The present invention generally relates to a bone plate having a screw blocking mechanism. More particularly, the present invention relates to a cervical bone plate having a screw blocking mechanism that can be actuated by a tool.
Bone plates and bone screws are often used in orthopedic applications. For instance, bone plates and bone screws are used in connection with the stabilization or fusion of vertebral bodies in the spine, and are also used in connection with trauma applications, for instance, in fracture fixation. In many instances, there is concern that bone screws may loosen after implantation of a bone plate. To the extent that this occurs, it has been desirable to ensure that the screw does not fully remove itself from the bone and bone plate. Many plate systems include means for affirmatively locking the bone screw upon implantation through the plate. In other instances, a blocking mechanism is employed.

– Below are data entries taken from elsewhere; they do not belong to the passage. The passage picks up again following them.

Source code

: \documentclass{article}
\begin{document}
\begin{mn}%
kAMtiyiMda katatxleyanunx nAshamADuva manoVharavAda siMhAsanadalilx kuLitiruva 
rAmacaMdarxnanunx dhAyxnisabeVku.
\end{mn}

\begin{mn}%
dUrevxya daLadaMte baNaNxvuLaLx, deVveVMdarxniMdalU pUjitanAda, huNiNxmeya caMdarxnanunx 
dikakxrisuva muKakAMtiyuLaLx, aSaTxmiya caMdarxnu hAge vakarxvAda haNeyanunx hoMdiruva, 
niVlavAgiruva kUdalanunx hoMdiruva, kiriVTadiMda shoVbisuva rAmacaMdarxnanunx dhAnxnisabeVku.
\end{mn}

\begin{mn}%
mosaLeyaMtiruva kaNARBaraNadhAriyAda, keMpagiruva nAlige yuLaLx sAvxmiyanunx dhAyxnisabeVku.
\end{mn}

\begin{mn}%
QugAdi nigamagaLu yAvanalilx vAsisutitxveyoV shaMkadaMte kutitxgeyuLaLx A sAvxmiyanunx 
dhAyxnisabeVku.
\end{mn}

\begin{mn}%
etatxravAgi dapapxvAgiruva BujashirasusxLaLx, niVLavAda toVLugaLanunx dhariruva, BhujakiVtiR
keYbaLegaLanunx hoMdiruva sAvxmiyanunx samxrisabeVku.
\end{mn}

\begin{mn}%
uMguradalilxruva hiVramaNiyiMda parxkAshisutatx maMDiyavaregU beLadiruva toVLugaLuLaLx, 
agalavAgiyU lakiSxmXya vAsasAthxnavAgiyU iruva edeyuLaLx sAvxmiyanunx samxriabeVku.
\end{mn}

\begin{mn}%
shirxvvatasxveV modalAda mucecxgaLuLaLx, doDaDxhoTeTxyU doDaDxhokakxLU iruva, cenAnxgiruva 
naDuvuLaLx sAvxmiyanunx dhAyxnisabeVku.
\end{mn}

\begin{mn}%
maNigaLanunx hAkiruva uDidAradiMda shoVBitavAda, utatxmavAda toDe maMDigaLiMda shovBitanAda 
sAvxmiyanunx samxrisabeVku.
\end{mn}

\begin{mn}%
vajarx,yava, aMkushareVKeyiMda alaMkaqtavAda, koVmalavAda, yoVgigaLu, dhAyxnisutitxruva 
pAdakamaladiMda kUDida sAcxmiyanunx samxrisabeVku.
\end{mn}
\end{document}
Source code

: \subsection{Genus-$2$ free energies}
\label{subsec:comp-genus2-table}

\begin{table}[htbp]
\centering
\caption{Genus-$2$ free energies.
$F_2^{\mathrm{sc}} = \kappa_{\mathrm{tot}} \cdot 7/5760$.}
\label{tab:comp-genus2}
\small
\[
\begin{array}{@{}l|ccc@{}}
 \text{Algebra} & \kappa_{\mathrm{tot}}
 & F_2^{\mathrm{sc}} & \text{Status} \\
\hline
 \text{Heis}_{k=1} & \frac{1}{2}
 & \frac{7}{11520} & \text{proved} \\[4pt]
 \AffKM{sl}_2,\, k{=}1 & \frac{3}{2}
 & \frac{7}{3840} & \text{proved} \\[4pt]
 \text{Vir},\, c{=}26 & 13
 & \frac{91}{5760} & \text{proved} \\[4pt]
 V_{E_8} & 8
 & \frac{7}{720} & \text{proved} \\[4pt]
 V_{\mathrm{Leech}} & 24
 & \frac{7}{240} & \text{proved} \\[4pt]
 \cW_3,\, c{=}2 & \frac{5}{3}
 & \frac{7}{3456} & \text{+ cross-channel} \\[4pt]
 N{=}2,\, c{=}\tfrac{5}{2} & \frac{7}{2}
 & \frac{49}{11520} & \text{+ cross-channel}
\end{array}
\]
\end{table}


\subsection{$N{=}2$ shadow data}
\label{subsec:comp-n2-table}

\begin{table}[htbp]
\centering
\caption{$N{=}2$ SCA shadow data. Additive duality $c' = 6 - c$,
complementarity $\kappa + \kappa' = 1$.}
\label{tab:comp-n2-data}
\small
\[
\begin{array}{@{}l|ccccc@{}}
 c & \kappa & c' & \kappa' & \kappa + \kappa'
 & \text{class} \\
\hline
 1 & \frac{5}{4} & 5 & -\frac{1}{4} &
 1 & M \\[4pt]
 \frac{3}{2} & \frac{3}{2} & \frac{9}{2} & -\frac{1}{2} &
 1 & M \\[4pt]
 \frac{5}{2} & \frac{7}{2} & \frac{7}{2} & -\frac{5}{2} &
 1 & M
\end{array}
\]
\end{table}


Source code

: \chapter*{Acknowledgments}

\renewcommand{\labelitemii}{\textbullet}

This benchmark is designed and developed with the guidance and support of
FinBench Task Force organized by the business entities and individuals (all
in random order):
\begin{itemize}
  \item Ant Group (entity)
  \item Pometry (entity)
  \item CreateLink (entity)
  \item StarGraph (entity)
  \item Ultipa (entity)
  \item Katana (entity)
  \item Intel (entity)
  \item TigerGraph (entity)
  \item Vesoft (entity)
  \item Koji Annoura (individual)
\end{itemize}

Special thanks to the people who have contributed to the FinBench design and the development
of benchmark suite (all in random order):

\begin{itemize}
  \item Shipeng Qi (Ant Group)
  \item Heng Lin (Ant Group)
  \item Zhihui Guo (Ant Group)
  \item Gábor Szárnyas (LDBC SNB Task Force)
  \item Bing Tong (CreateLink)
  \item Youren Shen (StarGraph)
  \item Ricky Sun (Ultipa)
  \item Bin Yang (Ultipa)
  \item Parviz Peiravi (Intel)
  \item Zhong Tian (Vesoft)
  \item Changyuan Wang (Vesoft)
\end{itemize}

A blocking mechanism does not affirmatively hold the screw in its implanted position upon implantation or lock the bone screw to the plate; rather, it merely serves to block an already loosening screw from backing out any further from the plate.
Screw blocking mechanisms which are associated with the plate prior to insertion of a bone screw are known. In some instances, such blocking mechanisms allow for the insertion of the bone screw via the resiliency of the blocker itself. For example, a split ring may be housed in a recess in a bone screw receiving hall, such as that shown in U.S. Pat. No. 6,602,255.
It may be desirable to prevent expansion of a blocker after a bone screw and bone plate have been implanted. The present invention addresses this desirability.